_Task to carry out_
From the records below, work out how many lines contain "programs". Reply with that number alone.

_Input material_
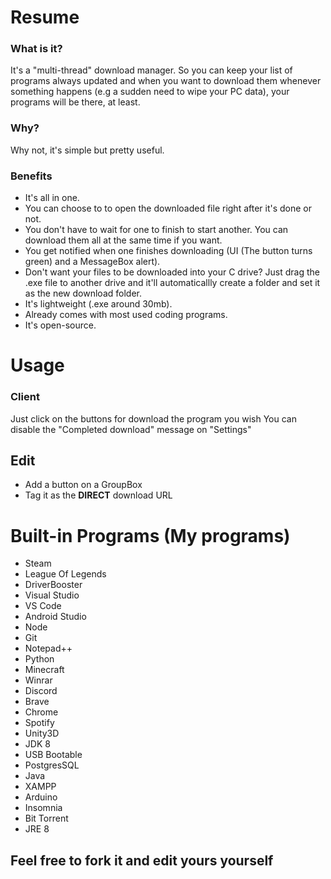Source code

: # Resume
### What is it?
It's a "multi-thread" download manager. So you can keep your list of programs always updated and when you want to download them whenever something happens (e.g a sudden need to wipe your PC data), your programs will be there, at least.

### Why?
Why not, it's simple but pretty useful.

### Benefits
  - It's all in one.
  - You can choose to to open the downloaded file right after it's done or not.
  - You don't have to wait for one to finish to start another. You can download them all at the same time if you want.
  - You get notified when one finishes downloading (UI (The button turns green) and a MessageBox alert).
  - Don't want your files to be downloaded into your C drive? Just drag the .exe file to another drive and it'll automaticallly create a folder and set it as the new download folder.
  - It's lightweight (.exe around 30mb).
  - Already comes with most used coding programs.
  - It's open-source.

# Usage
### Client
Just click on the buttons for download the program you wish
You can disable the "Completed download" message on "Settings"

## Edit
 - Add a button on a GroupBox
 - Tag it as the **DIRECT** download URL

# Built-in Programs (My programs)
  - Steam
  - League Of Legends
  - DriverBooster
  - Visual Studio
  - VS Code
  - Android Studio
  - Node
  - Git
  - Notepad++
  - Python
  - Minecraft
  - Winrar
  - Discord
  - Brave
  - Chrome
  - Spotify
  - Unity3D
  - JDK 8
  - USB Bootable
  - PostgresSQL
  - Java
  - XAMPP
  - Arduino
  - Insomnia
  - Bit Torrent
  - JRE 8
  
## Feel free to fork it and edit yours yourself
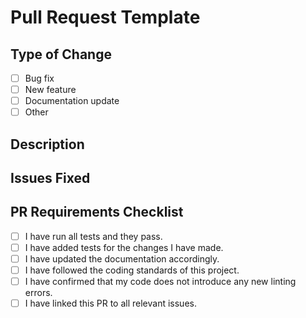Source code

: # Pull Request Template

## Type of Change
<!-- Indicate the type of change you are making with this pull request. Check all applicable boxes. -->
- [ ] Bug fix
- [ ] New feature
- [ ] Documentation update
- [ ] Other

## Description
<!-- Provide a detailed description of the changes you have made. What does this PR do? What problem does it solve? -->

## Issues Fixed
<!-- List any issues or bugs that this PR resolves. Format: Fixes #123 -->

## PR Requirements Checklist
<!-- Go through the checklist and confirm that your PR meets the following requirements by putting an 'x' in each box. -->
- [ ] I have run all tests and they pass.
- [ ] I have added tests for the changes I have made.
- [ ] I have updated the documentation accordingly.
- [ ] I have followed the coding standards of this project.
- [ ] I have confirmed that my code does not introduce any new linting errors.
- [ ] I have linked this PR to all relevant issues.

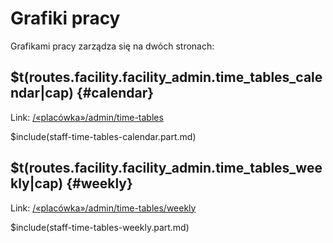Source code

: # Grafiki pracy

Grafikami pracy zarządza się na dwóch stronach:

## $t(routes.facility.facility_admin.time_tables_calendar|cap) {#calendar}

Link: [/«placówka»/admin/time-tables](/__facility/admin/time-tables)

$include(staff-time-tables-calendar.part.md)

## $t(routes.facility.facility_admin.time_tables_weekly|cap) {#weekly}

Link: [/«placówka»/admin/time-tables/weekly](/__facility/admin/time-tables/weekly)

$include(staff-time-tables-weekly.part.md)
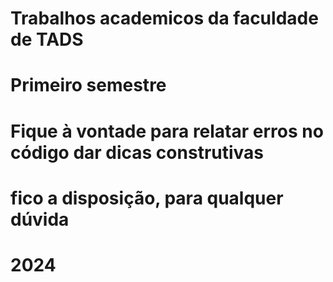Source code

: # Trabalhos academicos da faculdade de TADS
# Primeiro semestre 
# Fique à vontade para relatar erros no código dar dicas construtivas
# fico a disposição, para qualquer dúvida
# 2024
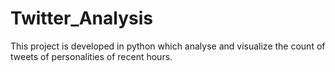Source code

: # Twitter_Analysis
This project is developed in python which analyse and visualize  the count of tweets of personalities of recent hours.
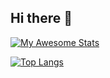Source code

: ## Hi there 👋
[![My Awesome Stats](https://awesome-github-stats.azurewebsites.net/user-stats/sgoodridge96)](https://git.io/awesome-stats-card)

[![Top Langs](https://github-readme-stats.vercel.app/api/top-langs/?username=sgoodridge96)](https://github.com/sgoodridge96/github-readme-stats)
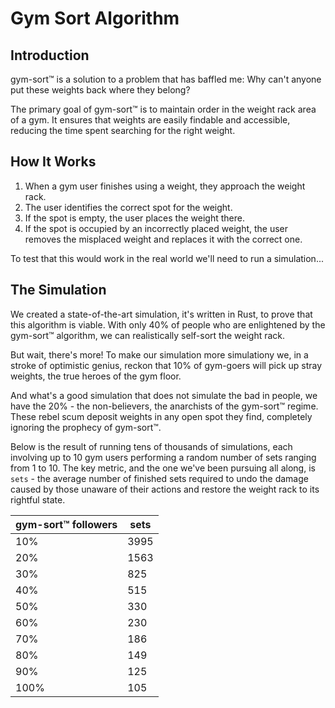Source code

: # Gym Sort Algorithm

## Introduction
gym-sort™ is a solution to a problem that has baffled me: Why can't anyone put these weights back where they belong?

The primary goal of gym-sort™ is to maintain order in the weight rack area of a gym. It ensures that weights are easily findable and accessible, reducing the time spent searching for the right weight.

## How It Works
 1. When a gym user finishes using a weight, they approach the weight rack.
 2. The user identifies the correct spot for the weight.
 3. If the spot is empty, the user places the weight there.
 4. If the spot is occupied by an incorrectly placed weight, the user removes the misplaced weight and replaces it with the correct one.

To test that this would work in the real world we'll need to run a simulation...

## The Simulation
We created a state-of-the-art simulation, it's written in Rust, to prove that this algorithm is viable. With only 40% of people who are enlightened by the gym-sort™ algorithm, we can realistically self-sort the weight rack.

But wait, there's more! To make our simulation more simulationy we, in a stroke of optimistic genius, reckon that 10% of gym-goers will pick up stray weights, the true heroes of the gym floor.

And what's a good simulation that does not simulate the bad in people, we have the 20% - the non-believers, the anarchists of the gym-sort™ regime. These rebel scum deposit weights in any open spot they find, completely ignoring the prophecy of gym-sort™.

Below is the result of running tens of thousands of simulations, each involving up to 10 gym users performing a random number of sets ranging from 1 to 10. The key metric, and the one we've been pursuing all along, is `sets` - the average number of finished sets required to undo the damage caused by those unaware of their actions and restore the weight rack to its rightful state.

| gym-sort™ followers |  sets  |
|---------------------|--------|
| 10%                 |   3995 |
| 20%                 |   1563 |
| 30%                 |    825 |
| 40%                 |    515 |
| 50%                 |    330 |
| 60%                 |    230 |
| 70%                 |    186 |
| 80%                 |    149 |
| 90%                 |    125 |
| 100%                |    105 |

==

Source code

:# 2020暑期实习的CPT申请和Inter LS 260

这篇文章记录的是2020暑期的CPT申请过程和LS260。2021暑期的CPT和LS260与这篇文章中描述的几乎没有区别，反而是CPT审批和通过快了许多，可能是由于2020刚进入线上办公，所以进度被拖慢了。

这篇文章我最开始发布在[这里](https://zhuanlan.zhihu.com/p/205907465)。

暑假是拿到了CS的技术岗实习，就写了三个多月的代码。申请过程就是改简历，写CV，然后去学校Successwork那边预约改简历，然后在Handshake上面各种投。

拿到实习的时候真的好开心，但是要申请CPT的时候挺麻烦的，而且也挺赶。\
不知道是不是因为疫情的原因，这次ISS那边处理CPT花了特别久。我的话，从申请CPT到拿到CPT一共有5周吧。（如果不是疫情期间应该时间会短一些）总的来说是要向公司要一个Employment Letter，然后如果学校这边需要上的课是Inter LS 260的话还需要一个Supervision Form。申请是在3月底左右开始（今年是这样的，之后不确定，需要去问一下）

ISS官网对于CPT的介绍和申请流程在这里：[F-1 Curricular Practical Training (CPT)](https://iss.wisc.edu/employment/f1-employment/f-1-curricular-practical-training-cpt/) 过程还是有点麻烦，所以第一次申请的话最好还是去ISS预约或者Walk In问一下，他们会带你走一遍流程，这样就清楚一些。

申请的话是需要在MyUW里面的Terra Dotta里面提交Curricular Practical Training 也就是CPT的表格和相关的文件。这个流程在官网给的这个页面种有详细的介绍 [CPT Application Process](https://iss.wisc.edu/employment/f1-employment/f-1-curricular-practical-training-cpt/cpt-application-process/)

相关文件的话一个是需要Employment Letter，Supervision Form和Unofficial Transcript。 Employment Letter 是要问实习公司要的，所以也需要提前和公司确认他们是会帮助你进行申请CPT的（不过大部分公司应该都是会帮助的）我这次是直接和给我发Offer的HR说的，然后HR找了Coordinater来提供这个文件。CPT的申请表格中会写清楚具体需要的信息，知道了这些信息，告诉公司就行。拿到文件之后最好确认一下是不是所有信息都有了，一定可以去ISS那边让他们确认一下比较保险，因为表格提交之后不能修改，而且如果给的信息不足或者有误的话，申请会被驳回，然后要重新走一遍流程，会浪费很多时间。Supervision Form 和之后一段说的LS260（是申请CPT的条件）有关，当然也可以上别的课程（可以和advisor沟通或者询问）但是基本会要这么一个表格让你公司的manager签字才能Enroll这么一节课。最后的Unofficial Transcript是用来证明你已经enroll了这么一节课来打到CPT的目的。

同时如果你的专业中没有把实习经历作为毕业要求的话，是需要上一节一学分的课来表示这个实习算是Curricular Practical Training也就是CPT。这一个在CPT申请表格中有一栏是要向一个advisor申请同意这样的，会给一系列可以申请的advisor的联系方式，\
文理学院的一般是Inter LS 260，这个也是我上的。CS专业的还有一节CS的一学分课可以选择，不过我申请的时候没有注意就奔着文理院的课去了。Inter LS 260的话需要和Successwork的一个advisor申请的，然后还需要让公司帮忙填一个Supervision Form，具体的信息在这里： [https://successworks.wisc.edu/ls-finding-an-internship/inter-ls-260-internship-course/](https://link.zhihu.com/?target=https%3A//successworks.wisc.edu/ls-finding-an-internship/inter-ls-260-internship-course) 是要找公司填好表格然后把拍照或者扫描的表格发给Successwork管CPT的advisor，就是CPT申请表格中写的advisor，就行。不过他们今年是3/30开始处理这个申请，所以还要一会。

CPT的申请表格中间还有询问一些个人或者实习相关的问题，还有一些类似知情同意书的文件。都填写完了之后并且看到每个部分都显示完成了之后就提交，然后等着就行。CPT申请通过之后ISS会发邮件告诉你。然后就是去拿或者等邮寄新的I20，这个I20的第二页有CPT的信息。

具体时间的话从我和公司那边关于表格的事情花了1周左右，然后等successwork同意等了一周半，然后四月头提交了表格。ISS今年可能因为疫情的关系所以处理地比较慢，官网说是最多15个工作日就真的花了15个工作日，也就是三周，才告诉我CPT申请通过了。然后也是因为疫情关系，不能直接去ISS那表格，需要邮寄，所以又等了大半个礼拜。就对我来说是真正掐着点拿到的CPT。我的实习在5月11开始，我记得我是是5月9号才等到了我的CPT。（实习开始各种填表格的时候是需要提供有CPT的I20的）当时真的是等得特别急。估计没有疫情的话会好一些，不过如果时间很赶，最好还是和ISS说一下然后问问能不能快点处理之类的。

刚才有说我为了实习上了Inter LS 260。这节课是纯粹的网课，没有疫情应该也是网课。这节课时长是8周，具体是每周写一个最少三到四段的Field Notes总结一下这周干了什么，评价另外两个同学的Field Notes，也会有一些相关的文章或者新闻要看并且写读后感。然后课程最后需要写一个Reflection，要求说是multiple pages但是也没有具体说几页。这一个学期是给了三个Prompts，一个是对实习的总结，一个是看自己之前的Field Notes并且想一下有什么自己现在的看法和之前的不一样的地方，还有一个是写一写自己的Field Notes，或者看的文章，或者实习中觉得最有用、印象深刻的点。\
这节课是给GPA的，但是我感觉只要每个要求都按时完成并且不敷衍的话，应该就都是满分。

_Answer section_
3